* [Assignment]: Wherever the word "Claude" appears in the entries, copy the whole line.

* [Dataset excerpts]:

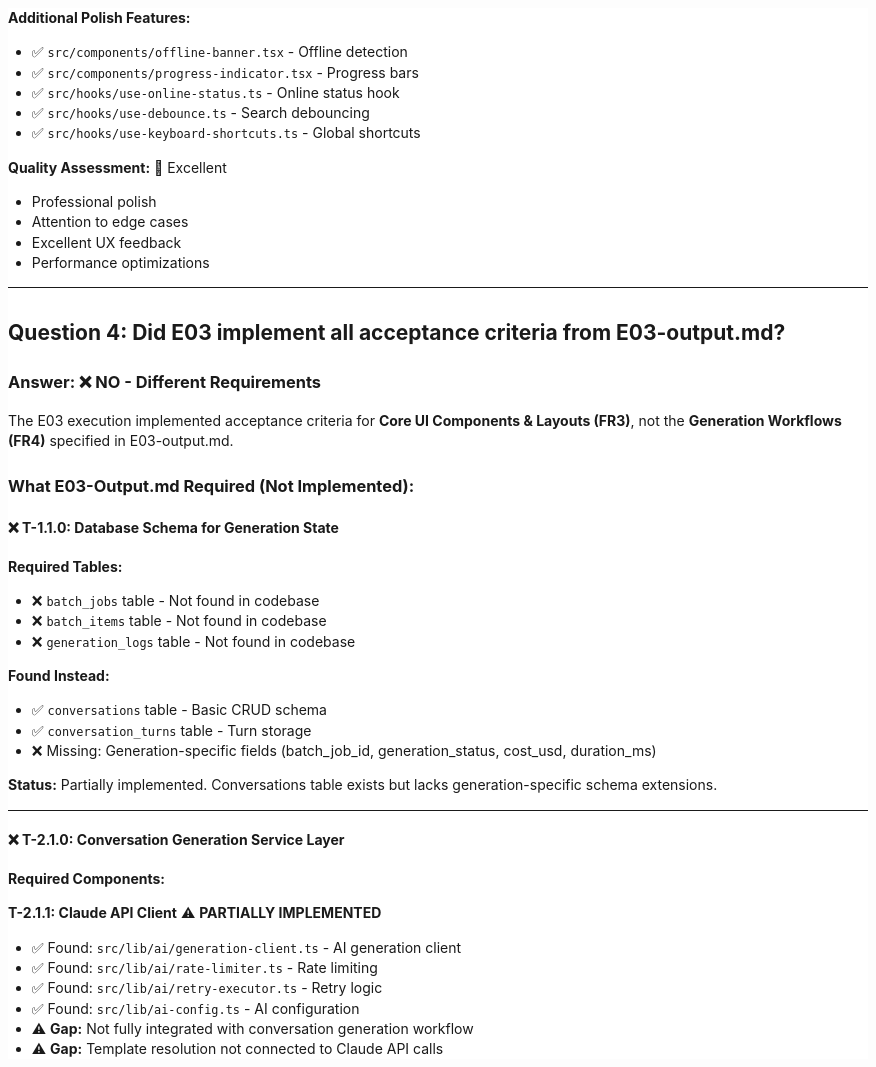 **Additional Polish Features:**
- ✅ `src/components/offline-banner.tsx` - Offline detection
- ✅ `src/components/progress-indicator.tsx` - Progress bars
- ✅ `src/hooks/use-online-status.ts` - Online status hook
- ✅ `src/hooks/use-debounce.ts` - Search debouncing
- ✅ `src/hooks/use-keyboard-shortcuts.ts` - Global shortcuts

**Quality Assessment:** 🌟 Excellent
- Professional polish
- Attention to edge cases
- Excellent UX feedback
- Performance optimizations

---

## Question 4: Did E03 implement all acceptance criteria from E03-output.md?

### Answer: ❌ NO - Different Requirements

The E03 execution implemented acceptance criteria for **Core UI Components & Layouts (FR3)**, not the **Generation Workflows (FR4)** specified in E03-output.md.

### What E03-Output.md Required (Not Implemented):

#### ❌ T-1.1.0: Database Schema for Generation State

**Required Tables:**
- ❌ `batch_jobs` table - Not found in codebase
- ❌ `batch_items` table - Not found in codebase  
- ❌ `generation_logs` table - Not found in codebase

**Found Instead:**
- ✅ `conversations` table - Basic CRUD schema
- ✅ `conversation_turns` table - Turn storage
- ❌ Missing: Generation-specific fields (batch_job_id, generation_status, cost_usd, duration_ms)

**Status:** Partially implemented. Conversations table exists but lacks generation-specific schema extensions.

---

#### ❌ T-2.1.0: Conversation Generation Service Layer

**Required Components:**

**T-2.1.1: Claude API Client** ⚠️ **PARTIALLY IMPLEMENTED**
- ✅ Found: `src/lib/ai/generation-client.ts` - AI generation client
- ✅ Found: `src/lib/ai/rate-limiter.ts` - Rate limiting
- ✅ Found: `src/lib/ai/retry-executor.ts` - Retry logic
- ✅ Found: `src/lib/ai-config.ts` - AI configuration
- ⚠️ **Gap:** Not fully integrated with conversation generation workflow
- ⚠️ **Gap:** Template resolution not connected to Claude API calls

* [Response to this exercise]:
**T-2.1.1: Claude API Client** ⚠️ **PARTIALLY IMPLEMENTED**
- ⚠️ **Gap:** Template resolution not connected to Claude API calls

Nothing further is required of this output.